***** The input
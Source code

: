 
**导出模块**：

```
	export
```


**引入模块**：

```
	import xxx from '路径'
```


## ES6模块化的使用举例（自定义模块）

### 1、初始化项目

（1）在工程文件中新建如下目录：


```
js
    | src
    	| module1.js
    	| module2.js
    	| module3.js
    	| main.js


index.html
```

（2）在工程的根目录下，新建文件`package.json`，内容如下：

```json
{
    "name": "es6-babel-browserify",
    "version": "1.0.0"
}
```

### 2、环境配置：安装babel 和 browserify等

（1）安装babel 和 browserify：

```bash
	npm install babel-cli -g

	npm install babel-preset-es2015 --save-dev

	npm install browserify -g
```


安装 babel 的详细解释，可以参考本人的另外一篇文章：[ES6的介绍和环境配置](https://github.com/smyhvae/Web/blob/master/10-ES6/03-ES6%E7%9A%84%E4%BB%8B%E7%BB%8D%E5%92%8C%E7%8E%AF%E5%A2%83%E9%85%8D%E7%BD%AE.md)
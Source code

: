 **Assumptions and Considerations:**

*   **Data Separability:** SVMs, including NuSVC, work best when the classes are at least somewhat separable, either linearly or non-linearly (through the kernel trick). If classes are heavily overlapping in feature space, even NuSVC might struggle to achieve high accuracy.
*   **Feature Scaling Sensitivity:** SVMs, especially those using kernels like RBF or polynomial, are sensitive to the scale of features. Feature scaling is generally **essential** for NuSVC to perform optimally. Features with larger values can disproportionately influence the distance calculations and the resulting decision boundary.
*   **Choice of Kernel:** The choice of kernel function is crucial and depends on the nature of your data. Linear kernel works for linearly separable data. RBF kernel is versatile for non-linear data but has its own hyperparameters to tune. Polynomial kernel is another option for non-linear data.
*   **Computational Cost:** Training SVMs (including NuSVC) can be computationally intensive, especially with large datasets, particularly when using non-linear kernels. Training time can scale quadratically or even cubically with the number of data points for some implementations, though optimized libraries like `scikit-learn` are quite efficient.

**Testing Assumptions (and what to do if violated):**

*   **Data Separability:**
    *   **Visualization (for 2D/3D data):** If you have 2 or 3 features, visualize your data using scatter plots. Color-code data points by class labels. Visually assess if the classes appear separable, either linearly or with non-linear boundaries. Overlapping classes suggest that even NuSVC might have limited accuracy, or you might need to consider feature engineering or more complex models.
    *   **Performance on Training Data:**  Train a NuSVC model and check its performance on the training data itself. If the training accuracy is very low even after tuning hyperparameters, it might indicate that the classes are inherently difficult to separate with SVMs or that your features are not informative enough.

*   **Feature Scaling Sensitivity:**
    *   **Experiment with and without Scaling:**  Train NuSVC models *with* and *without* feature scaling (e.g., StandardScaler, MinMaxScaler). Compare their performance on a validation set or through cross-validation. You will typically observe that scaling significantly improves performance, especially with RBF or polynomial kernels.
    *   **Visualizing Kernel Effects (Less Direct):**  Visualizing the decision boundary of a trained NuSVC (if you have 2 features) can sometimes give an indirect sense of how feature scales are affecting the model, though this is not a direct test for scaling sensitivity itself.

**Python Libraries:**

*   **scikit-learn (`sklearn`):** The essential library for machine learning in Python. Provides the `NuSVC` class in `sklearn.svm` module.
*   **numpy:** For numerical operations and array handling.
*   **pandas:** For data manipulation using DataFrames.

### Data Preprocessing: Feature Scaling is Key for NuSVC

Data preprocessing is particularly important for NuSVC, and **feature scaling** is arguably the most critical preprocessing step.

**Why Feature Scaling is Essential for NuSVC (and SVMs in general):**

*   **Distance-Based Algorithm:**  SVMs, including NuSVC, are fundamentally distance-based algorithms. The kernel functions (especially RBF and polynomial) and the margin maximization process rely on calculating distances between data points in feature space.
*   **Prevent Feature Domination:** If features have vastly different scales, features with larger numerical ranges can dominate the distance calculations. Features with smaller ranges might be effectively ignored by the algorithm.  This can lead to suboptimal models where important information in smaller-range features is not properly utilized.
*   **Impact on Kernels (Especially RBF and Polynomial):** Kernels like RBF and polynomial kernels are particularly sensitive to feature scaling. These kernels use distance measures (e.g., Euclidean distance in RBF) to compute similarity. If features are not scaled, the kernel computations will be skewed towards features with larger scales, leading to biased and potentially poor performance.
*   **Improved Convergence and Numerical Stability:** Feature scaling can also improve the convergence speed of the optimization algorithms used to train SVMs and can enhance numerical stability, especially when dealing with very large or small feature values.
**********
▶ _Required work_
Please state how many lines in the listing above hold the string "Separability", and nothing more.

▶ _Answer to this problem_
2